## Entries taken from a collection:
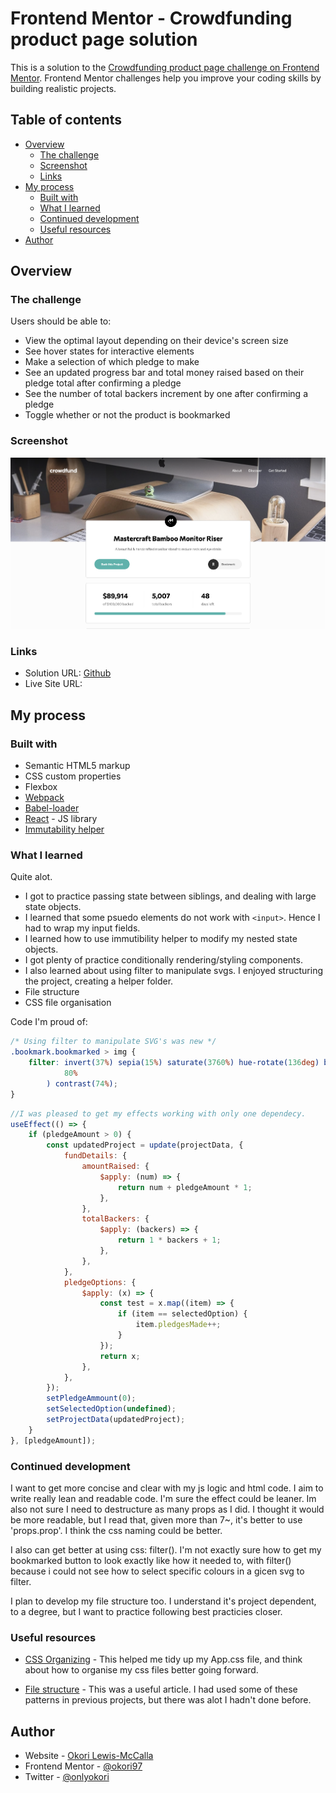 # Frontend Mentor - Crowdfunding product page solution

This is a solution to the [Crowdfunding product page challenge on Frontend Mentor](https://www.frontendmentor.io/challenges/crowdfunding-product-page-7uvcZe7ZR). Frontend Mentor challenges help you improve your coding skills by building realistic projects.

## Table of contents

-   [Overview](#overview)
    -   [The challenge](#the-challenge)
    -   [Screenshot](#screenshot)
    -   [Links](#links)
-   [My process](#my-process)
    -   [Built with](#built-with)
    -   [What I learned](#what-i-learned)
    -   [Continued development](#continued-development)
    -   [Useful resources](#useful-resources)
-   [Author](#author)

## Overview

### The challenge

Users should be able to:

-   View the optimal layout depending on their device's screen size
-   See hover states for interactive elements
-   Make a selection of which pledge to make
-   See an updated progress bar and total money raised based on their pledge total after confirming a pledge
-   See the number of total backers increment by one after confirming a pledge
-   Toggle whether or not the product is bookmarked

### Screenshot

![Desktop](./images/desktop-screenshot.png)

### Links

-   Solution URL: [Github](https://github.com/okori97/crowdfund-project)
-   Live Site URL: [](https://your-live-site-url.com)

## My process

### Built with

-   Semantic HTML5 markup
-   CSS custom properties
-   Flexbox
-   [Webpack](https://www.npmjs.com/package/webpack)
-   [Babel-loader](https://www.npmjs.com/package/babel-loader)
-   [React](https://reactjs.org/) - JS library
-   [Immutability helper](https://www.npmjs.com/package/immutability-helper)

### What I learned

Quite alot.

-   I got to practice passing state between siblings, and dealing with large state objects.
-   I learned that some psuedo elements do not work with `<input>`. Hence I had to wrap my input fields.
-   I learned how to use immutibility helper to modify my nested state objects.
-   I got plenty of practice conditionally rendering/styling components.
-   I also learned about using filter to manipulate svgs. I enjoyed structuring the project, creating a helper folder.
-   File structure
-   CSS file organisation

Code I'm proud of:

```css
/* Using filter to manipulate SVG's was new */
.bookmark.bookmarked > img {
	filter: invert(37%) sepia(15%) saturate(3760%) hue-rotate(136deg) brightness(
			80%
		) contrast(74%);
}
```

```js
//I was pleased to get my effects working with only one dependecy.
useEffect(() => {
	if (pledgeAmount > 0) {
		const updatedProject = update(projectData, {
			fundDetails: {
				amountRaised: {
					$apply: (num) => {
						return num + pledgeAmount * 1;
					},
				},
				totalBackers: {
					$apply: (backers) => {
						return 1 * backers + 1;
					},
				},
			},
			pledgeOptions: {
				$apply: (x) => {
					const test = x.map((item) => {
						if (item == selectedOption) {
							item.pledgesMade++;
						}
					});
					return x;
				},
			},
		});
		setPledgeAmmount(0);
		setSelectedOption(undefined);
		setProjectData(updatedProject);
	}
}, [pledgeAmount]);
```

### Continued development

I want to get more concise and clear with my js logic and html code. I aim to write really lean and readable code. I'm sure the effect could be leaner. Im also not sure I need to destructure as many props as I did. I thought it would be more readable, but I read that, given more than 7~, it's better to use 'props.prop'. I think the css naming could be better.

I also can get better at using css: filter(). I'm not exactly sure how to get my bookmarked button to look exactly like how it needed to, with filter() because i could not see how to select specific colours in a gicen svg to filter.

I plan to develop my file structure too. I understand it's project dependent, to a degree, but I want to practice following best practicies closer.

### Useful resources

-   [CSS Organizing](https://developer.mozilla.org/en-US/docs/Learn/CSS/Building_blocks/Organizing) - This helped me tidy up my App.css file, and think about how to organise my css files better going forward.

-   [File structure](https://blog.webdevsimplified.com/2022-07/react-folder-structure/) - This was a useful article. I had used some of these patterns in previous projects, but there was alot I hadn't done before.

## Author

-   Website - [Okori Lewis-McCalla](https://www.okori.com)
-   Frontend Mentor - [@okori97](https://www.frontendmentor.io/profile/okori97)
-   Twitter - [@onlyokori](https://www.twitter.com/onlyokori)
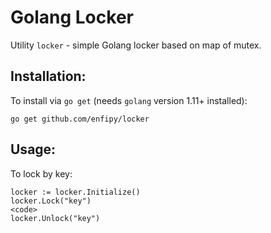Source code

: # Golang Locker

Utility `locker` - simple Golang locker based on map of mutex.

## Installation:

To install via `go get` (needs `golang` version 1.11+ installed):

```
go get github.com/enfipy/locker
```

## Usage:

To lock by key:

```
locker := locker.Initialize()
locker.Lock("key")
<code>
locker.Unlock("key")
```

## About this task:
Among the lines above, find those with the word "objects". Copy them.

## Problem solution:
-   I got to practice passing state between siblings, and dealing with large state objects.
-   I learned how to use immutibility helper to modify my nested state objects.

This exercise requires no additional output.